For a night and half a day, the train I had boarded in Leningrad had been heading south across Russia and Ukraine, stopping from time to time in small towns, each one with a down-at-heel railway station, a grimy platform, and a kiosk where one could buy sweet soft drinks and dry biscuits. I remember feeling happy, and very free: I was going out, going home, going away from Leningrad, leaving behind the rules and restrictions which had governed the two months I had spent as a student. But I also remember the frustration that one always felt travelling in the Soviet Union. At that time, foreigners were consigned to certain cities, special roads, restricted train journeys. Sipping tea from a glass, I stared out the window, wanting to know more about the flat, unkempt countryside which lay just beyond the train tracks. To me it was forbidden territory, as inaccessible as the moon.

Then, quite unexpectedly, my wish was granted. The train pulled into a much larger station. We had arrived in the city of L'viv, in southwestern Ukraine, and a surprise announcement came over the loudspeakers. Repairs had to be made, the train would stop for five hours. Passengers were allowed to disembark. It was as if someone had told me that it was possible to walk into a picture frame: I jumped out of the carriage and ran across the train station, into the forbidden landscape.

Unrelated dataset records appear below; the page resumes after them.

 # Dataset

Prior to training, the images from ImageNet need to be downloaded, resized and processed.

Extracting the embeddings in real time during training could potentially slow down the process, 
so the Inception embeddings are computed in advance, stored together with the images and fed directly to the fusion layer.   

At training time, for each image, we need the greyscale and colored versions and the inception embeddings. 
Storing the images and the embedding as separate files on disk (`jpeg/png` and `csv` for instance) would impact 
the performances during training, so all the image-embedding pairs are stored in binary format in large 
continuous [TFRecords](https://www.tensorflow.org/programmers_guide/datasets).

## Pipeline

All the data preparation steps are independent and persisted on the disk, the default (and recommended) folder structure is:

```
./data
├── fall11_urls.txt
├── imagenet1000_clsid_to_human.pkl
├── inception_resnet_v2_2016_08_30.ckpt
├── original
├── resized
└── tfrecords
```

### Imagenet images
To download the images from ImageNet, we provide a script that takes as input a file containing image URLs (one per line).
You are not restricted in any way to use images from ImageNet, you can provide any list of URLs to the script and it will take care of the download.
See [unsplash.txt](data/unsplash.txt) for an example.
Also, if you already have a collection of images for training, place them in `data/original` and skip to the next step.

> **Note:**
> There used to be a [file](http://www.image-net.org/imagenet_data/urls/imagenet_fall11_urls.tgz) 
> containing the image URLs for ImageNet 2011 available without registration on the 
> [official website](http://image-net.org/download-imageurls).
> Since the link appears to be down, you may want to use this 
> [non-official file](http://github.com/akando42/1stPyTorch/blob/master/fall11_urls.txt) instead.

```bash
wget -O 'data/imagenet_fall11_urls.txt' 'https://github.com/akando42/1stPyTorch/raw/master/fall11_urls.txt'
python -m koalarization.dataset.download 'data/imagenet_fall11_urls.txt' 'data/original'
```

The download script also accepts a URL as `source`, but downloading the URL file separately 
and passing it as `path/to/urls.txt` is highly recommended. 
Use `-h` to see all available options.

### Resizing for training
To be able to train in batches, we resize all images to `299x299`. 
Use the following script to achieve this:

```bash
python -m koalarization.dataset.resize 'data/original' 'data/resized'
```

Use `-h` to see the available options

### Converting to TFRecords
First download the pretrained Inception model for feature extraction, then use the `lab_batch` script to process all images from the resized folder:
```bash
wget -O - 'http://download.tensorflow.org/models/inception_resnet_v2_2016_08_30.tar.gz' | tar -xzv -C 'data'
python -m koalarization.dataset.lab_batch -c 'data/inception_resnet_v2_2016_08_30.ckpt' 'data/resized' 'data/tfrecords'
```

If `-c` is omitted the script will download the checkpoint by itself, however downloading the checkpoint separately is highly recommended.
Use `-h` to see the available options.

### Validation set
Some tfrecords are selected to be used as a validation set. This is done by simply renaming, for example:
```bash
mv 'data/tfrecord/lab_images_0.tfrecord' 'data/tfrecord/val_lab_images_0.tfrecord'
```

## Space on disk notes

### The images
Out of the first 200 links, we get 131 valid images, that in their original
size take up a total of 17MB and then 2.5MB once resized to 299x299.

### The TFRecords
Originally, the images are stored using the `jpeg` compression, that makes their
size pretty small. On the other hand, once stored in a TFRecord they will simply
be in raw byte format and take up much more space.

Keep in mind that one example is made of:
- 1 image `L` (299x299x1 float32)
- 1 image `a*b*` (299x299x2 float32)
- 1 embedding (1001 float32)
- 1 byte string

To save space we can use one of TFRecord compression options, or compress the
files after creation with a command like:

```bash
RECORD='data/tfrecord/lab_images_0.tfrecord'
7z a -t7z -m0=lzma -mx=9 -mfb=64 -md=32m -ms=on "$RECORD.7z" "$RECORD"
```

A few hours later, I was standing in a cemetery. The rain which the summer heat had threatened for so long had started to fall, and it was growing dark. All around me, laid haphazardly one beside the other, were a thousand monuments to L'viv's confused history. I pushed the weeds away from the face of one ponderous tombstone and saw the symbol K & K — it meant Kaiserlich und Königlich, imperial and royal, the symbol of Austro-Hungary — carved beneath the epitaph. Nearby, white marble graves inscribed in a lovely Polish script leaned against another, as if in penance for some forgotten crime.